As West cuts, global defence industry balance shifts

Published: 13 Feb 2014 - 09:33 am | Last Updated: 28 Jan 2022 - 05:34 pm

LONDON: Fuelled by growing strains in Middle East and Asia, global defence spending looks set to rise in 2014 for the first time since the 2008 financial crisis.
A study of the world’s top 100 arms companies by the Stockholm International Peace Research Institute (SIPRI) this month showed their total arms sales for 2012 falling 4.2 percent from the previous year to $395bn, their second annual fall.
The global defence market remains dominated by western firms, with Lockheed Martin, Boeing, BAE Systems , Raytheon, General Dynamics and Northrop Grumman top in terms of sales. Emerging competitors, however, are clawing their way up the list, particularly in Asia and the former Soviet Union.    
Chinese firms are excluded from the SIPRI table because of a lack of truly reliable data. If they were included, SIPRI researchers believe four to six of China’s largest state-owned defence conglomerates would be in the top 20 global arms firms and one — aviation firm AVIC — would be in the top 10.  China’s dramatic military growth and growing tensions over assorted maritime disputes have caused spending elsewhere in the region to be ramped up.

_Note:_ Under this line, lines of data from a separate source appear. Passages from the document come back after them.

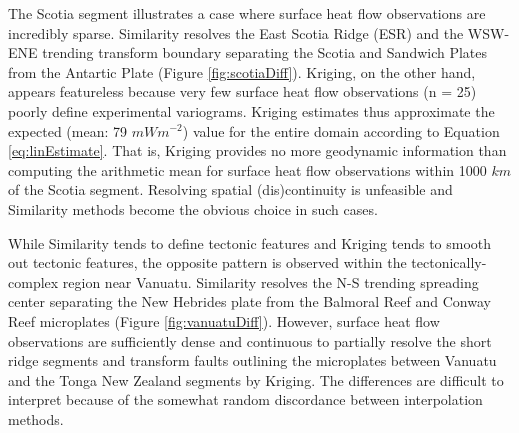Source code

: The Scotia segment illustrates a case where surface heat flow observations are incredibly sparse. Similarity resolves the East Scotia Ridge (ESR) and the WSW-ENE trending transform boundary separating the Scotia and Sandwich Plates from the Antartic Plate (Figure \ref{fig:scotiaDiff}). Kriging, on the other hand, appears featureless because very few surface heat flow observations (n = 25) poorly define experimental variograms. Kriging estimates thus approximate the expected (mean: 79 \(mWm^{-2}\)) value for the entire domain according to Equation \eqref{eq:linEstimate}. That is, Kriging provides no more geodynamic information than computing the arithmetic mean for surface heat flow observations within 1000 \(km\) of the Scotia segment. Resolving spatial (dis)continuity is unfeasible and Similarity methods become the obvious choice in such cases.

While Similarity tends to define tectonic features and Kriging tends to smooth out tectonic features, the opposite pattern is observed within the tectonically-complex region near Vanuatu. Similarity resolves the N-S trending spreading center separating the New Hebrides plate from the Balmoral Reef and Conway Reef microplates (Figure \ref{fig:vanuatuDiff}). However, surface heat flow observations are sufficiently dense and continuous to partially resolve the short ridge segments and transform faults outlining the microplates between Vanuatu and the Tonga New Zealand segments by Kriging. The differences are difficult to interpret because of the somewhat random discordance between interpolation methods.



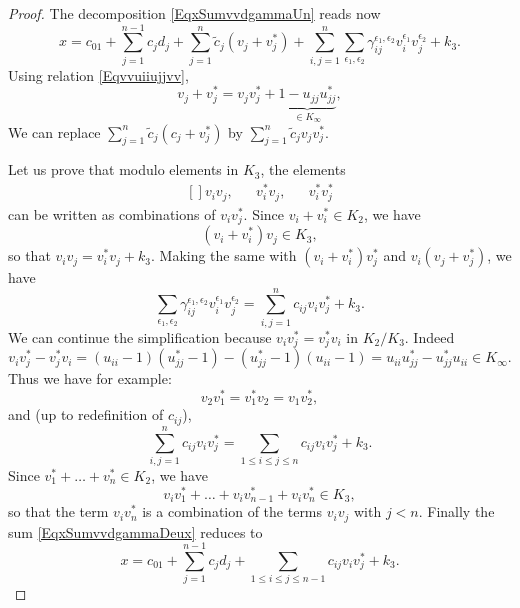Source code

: \begin{proof}
    The decomposition \eqref{EqxSumvvdgammaUn} reads now
    \begin{equation}        \label{EqxSumvvdgammaDeux}
        x=c_01+\sum_{j=1}^{n-1}c_jd_j+\sum_{j=1}^n\tilde c_j(v_j+v_j^*)+\sum_{i,j=1}^n\sum_{\epsilon_1,\epsilon_2}\gamma_{ij}^{\epsilon_1,\epsilon_2}v_i^{\epsilon_1}v_j^{\epsilon_2}+k_3.
    \end{equation}
    Using relation \eqref{Eqvvuiiujjvv},
    \begin{equation}
        v_j+v_j^*=v_jv_j^*+\underbrace{1-u_{jj}u_{jj}^*}_{\in K_{\infty}},
    \end{equation}
    We can replace $\sum_{j=1}^n\tilde c_j(c_j+v_j^*)$ by $\sum_{j=1}^n\tilde c_jv_jv_j^*$.

    Let us prove that modulo elements in $K_3$, the elements
    \begin{equation}
        \begin{aligned}[]
            v_iv_j,&&v_i^*v_j,&&v_i^*v_j^*
        \end{aligned}
    \end{equation}
    can be written as combinations of $v_iv_j^*$. Since $v_i+v_i^*\in K_2$, we have
    \begin{equation}
        (v_i+v_i^*)v_j\in K_3,
    \end{equation}
    so that $v_iv_j=v_i^*v_j+k_3$. Making the same with $(v_i+v_i^*)v_j^*$ and $v_i(v_j+v_j^*)$, we have
    \begin{equation}
        \sum_{\epsilon_1,\epsilon_2}\gamma_{ij}^{\epsilon_1,\epsilon_2}v_i^{\epsilon_1}v_j^{\epsilon_2}=\sum_{i,j=1}^nc_{ij}v_iv_j^*+k_3.
    \end{equation}
    We can continue the simplification because $v_iv_j^*=v_j^*v_i$ in $K_2/K_3$. Indeed
    \begin{equation}
        v_iv_j^*-v_j^*v_i=(u_{ii}-1)(u_{jj}^*-1)-(u_{jj}^*-1)(u_{ii}-1)=u_{ii}u_{jj}^*-u_{jj}^*u_{ii}\in K_{\infty}.
    \end{equation}
    Thus we have for example:
    \begin{equation}
        v_2v_1^*=v_1^*v_2=v_1v_2^*,
    \end{equation}
    and (up to redefinition of $c_{ij}$),
    \begin{equation}
        \sum_{i,j=1}^nc_{ij}v_iv_j^*=\sum_{1\leq i\leq j\leq n}c_{ij}v_iv_j^*+k_3.
    \end{equation}
    Since $v^*_1+\ldots+v^*_n\in K_2$, we have
    \begin{equation}
        v_iv_1^*+\ldots+v_iv^*_{n-1}+v_iv^*_n\in K_3,
    \end{equation}
    so that the term $v_iv^*_n$ is a combination of the terms $v_iv_j$ with $j<n$. Finally the sum \eqref{EqxSumvvdgammaDeux} reduces to
    \begin{equation}
        x=c_01+\sum_{j=1}^{n-1}c_jd_j+\sum_{1\leq i\leq j\leq n-1}c_{ij}v_iv_j^*+k_3.
    \end{equation}
\end{proof}



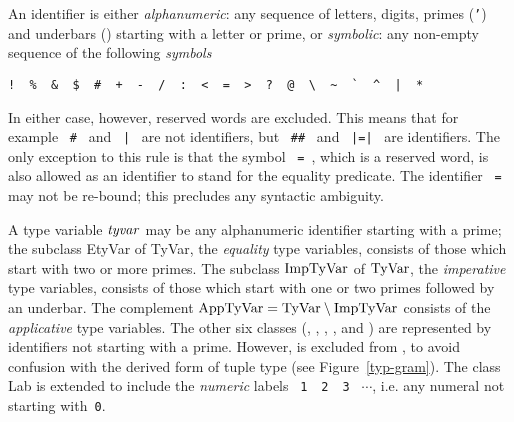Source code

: An identifier is either {\sl alphanumeric}: any sequence of
letters, digits, primes ({\tt '}) and underbars (\wildpat) starting
with a letter or prime, or {\sl symbolic}: any non-empty sequence of the
following {\sl symbols}
\vspace*{-6pt}
\begin{center}
\verb(!  %  &  $  #  +  -  /  :  <  =  >  ?  @  \  ~  `  ^  |  *(
\end{center}
\vspace*{-6pt}
In either case, however, reserved words are excluded.   This means that for
example ~\verb+#+~ and ~{\tt |}~ are not identifiers, but  ~\verb+##+~ and
~{\tt |=|}~ are identifiers.
The only exception to this rule is that the symbol ~{\tt =}~, which is
a reserved word, is also allowed as an identifier to stand for
the equality predicate.
The identifier ~{\tt =}~ may not be re-bound;
this precludes any syntactic ambiguity.

A type variable ${\it tyvar}$\label{etyvar-lab} may be any
alphanumeric identifier starting with a prime; the subclass EtyVar of
TyVar, the {\sl equality} type variables, consists of those which
start with two or more primes.  
The subclass ${\rm ImpTyVar}$ of
${\rm TyVar}$, the {\sl imperative} type variables, consists of those which
start with one or two primes followed by an underbar.  The complement
${\rm AppTyVar}={\rm TyVar}\setminus{\rm ImpTyVar}$ consists of the {\sl
applicative} type variables.  The other six classes ({\Var}, {\Con},
{\Exn}, {\TyCon}, {\Lab} and {\StrId}) are represented by identifiers
not starting with a prime. However, {\tt *} is excluded from {\TyCon},
to avoid confusion with the derived form of tuple type (see
Figure~\ref{typ-gram}). The class Lab is extended to
include the {\em numeric} labels ~{\tt 1}~~{\tt 2}~~{\tt 3}~ $\cdots$,
i.e. any numeral not starting with~{\tt 0}.

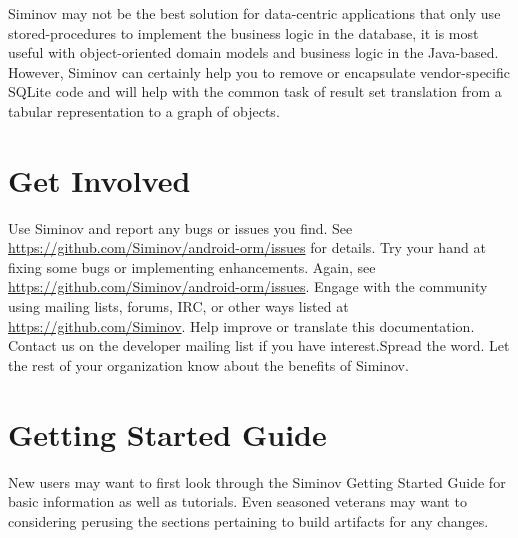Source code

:Siminov may not be the best solution for data-centric applications that only use stored-procedures to implement the business logic in the database, it is most useful with object-oriented domain models and business logic in the Java-based. However, Siminov can certainly help you to remove or encapsulate vendor-specific SQLite code and will help with the common task of result set translation from a tabular representation to a graph of objects.


\section{Get Involved}

Use Siminov and report any bugs or issues you find. See \url{https://github.com/Siminov/android-orm/issues} for details. Try your hand at fixing some bugs or implementing enhancements. Again, see \url{https://github.com/Siminov/android-orm/issues}. Engage with the community using mailing lists, forums, IRC, or other ways listed at \url{https://github.com/Siminov}. Help improve or translate this documentation. Contact us on the developer mailing list if you have interest.Spread the word. Let the rest of your organization know about the benefits of Siminov.


\section{Getting Started Guide}

New users may want to first look through the Siminov Getting Started Guide for basic information as well as tutorials. Even seasoned veterans may want to considering perusing the sections pertaining to build artifacts for any changes.
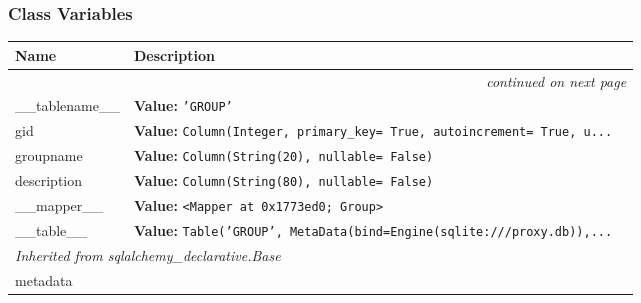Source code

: 
  \subsubsection{Class Variables}

    \vspace{-1cm}
\hspace{\varindent}\begin{longtable}{|p{\varnamewidth}|p{\vardescrwidth}|l}
\cline{1-2}
\cline{1-2} \centering \textbf{Name} & \centering \textbf{Description}& \\
\cline{1-2}
\endhead\cline{1-2}\multicolumn{3}{r}{\small\textit{continued on next page}}\\\endfoot\cline{1-2}
\endlastfoot\raggedright \_\-\_\-t\-a\-b\-l\-e\-n\-a\-m\-e\-\_\-\_\- & \raggedright \textbf{Value:} 
{\tt \texttt{'}\texttt{GROUP}\texttt{'}}&\\
\cline{1-2}
\raggedright g\-i\-d\- & \raggedright \textbf{Value:} 
{\tt Column(Integer, primary\_key= True, autoincrement= True, u\texttt{...}}&\\
\cline{1-2}
\raggedright g\-r\-o\-u\-p\-n\-a\-m\-e\- & \raggedright \textbf{Value:} 
{\tt Column(String(20), nullable= False)}&\\
\cline{1-2}
\raggedright d\-e\-s\-c\-r\-i\-p\-t\-i\-o\-n\- & \raggedright \textbf{Value:} 
{\tt Column(String(80), nullable= False)}&\\
\cline{1-2}
\raggedright \_\-\_\-m\-a\-p\-p\-e\-r\-\_\-\_\- & \raggedright \textbf{Value:} 
{\tt {\textless}Mapper at 0x1773ed0; Group{\textgreater}}&\\
\cline{1-2}
\raggedright \_\-\_\-t\-a\-b\-l\-e\-\_\-\_\- & \raggedright \textbf{Value:} 
{\tt Table('GROUP', MetaData(bind=Engine(sqlite:///proxy.db)),\texttt{...}}&\\
\cline{1-2}
\multicolumn{2}{|l|}{\textit{Inherited from sqlalchemy\_declarative.Base}}\\
\multicolumn{2}{|p{\varwidth}|}{\raggedright metadata}\\
\cline{1-2}
\end{longtable}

“There’s no doubt Asia is where it is happening and it shows no sign of stopping,” says Mike McDevitt, researcher at the Center for Naval Analyses, a U.S. government-funded body that advises the military. “Other countries in the region are alarmed by China’s naval expansion in particular and that is really driving their procurement.”    
According to IHS Jane’s, a defence publisher, the Asia-Pacific region is the only part of the world to see military spending grow steadily since 2008.